▶ _The task_:
Below are some records; output exactly the lines from the line with "and the righteous." to the line with "as crystal.", both ends kept, and nothing more.

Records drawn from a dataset

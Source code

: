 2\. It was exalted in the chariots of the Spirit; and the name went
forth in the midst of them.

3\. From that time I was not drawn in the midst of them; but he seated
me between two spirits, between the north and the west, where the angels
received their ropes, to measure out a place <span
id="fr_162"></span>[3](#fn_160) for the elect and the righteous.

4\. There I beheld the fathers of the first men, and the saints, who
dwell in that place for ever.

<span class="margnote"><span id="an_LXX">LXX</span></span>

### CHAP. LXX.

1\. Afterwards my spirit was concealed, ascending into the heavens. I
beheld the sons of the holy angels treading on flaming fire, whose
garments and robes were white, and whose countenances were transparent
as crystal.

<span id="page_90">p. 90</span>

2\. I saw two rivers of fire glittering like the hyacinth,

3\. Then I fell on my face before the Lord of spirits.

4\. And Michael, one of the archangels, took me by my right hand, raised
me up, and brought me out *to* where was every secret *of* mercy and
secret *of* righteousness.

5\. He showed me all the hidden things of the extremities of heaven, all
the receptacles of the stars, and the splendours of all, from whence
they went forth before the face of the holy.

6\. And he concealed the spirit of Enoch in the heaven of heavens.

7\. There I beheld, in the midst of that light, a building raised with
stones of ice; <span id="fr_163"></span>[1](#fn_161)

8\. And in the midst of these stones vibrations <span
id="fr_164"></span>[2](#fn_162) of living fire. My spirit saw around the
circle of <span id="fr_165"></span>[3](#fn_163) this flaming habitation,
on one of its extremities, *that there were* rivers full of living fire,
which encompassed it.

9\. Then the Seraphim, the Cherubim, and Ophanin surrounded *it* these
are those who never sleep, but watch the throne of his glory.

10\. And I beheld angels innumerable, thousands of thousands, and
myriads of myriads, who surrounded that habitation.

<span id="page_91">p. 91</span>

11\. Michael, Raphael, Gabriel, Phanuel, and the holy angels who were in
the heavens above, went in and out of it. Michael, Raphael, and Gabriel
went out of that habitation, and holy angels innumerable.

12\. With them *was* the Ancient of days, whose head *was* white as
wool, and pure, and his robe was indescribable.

▶ _Result for this exercise_:
id="fr_162"></span>[3](#fn_160) for the elect and the righteous.

4\. There I beheld the fathers of the first men, and the saints, who
dwell in that place for ever.

<span class="margnote"><span id="an_LXX">LXX</span></span>

### CHAP. LXX.

1\. Afterwards my spirit was concealed, ascending into the heavens. I
beheld the sons of the holy angels treading on flaming fire, whose
garments and robes were white, and whose countenances were transparent
as crystal.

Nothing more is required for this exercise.